- WORK REQUIRED -
Among the entries below, one line contains "When running, intercept" and another contains "2. The correct". Transcribe those two lines and every line between them, exactly.

[Opening RECORDS TO USE section]

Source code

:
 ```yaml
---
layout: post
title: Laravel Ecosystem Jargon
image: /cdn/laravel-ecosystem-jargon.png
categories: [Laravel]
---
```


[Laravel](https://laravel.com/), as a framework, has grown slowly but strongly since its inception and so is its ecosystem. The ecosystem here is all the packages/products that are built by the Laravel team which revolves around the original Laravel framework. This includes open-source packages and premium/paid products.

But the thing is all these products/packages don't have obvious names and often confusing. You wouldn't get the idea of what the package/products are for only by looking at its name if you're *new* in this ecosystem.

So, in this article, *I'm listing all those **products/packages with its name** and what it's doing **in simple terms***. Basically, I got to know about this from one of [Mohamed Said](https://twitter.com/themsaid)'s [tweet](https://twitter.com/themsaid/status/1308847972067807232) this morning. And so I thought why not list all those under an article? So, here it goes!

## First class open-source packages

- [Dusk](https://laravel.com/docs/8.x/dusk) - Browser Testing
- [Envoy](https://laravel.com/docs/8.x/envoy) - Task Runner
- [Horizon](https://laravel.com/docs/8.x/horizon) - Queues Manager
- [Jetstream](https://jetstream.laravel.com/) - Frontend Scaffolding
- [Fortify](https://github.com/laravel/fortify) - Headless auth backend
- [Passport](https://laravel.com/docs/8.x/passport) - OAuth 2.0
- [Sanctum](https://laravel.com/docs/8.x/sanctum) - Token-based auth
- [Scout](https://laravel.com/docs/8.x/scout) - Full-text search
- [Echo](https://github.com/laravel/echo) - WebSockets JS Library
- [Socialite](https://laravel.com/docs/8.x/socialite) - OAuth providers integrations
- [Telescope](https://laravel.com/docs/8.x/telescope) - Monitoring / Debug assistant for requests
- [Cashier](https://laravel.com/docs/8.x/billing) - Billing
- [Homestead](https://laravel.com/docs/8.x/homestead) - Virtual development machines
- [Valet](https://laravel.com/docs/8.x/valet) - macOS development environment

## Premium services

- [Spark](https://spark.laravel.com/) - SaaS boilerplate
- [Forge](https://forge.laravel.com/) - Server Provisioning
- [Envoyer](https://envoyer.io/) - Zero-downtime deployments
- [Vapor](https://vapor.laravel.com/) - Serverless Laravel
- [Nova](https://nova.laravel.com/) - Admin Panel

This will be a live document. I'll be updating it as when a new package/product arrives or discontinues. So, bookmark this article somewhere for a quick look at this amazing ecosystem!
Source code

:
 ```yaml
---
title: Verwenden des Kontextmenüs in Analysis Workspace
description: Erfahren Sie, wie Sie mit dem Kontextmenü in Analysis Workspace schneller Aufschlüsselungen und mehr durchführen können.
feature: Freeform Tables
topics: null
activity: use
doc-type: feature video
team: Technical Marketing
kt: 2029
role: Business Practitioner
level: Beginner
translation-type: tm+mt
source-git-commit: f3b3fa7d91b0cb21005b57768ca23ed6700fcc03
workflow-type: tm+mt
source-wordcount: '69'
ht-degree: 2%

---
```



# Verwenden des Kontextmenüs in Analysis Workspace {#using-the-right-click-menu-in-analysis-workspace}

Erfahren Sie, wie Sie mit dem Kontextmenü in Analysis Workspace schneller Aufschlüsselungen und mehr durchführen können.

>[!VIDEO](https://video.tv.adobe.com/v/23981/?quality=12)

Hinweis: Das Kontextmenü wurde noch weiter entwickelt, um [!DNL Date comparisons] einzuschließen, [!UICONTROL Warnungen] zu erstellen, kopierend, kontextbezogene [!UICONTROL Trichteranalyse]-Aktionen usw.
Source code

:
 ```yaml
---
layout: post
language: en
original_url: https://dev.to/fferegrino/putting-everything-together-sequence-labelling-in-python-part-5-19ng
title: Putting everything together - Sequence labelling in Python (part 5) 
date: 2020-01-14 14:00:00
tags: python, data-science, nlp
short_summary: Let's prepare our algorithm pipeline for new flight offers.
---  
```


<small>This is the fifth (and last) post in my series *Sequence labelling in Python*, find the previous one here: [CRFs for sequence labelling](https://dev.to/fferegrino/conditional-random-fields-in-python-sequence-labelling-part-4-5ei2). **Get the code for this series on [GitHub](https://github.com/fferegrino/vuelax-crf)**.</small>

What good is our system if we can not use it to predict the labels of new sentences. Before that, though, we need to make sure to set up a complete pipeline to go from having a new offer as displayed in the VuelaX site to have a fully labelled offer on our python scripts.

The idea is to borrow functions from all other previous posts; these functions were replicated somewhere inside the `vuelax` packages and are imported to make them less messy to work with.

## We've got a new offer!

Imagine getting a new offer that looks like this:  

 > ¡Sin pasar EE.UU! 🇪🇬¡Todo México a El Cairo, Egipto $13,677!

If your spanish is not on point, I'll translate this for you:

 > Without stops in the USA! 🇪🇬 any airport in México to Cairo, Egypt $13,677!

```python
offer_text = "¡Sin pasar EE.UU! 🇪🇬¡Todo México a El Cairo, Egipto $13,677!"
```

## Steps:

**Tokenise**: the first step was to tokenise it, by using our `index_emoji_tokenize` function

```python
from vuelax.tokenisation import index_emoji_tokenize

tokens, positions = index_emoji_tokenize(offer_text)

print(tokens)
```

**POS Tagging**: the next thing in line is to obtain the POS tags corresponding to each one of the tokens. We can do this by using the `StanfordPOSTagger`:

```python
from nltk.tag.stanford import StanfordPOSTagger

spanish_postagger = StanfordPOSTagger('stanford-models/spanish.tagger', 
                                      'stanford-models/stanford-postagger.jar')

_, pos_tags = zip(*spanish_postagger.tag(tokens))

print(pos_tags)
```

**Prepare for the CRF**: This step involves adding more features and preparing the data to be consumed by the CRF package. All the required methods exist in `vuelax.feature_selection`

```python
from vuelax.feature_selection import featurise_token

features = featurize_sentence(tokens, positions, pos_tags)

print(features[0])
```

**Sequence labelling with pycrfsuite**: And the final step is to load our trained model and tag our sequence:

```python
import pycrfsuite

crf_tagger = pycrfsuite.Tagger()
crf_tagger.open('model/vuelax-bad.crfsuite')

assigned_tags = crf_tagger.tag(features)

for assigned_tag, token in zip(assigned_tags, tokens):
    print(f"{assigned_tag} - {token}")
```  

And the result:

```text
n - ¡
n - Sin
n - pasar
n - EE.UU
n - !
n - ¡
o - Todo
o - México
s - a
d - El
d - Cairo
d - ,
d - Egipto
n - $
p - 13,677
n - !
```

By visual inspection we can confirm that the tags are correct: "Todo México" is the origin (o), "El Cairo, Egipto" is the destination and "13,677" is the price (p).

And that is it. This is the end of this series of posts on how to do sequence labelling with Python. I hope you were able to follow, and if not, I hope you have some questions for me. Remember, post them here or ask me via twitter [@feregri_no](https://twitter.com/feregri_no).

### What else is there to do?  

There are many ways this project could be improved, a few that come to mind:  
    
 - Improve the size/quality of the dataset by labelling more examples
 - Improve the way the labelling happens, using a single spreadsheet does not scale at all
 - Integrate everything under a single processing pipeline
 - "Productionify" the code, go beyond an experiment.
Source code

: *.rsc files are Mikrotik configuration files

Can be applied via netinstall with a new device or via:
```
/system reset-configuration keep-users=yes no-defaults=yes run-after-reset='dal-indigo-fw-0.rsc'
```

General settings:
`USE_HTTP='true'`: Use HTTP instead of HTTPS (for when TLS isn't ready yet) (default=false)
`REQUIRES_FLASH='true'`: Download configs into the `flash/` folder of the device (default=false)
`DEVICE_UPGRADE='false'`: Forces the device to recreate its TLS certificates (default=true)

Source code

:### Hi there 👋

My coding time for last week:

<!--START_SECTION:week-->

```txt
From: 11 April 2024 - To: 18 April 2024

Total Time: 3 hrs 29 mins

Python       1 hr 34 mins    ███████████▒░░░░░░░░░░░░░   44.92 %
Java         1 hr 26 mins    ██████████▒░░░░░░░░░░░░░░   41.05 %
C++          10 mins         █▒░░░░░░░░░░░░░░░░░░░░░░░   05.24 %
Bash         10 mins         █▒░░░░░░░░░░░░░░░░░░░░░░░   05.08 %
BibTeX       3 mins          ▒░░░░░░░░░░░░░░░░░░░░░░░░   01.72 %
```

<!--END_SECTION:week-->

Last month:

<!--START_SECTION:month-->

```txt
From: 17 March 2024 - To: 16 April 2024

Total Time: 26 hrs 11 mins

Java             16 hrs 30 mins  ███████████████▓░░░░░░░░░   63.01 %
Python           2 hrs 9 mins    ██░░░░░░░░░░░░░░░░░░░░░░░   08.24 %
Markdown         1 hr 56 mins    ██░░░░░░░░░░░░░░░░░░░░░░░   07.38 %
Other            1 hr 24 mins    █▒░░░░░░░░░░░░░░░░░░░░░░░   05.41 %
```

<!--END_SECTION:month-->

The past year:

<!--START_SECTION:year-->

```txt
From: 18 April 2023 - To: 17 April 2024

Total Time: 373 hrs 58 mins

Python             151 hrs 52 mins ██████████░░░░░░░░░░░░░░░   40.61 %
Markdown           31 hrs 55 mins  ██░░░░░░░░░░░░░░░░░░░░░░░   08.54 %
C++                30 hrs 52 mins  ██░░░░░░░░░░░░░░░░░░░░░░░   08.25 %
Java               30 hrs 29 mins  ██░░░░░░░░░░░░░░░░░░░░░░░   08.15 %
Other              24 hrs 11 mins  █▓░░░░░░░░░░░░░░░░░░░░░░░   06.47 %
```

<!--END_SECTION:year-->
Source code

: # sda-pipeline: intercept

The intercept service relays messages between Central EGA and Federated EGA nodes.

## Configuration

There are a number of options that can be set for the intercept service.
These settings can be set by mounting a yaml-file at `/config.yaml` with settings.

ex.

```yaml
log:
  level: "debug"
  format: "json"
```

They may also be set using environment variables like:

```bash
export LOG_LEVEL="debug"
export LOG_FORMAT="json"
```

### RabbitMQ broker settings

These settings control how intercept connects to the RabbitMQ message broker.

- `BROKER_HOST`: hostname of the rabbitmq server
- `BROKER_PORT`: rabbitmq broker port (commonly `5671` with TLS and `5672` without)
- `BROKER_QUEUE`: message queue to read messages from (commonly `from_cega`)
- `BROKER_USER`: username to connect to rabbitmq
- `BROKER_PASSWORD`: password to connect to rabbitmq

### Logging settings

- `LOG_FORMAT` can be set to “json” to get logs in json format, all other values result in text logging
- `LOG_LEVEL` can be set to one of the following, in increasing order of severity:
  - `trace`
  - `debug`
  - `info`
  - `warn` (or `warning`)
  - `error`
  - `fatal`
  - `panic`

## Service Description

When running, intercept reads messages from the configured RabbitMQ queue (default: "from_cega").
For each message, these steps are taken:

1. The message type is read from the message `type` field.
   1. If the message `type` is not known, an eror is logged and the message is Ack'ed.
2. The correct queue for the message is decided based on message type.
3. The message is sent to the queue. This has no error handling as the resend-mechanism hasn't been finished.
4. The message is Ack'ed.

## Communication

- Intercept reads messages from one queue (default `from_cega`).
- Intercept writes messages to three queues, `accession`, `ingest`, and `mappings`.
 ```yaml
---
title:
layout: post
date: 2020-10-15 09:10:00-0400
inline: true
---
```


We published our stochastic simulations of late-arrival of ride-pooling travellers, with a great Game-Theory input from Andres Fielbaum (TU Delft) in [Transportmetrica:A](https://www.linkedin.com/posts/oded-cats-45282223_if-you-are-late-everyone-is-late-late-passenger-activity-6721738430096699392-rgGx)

[Closing RECORDS TO USE section]

- ANSWER SECTION -
When running, intercept reads messages from the configured RabbitMQ queue (default: "from_cega").
For each message, these steps are taken:

1. The message type is read from the message `type` field.
   1. If the message `type` is not known, an eror is logged and the message is Ack'ed.
2. The correct queue for the message is decided based on message type.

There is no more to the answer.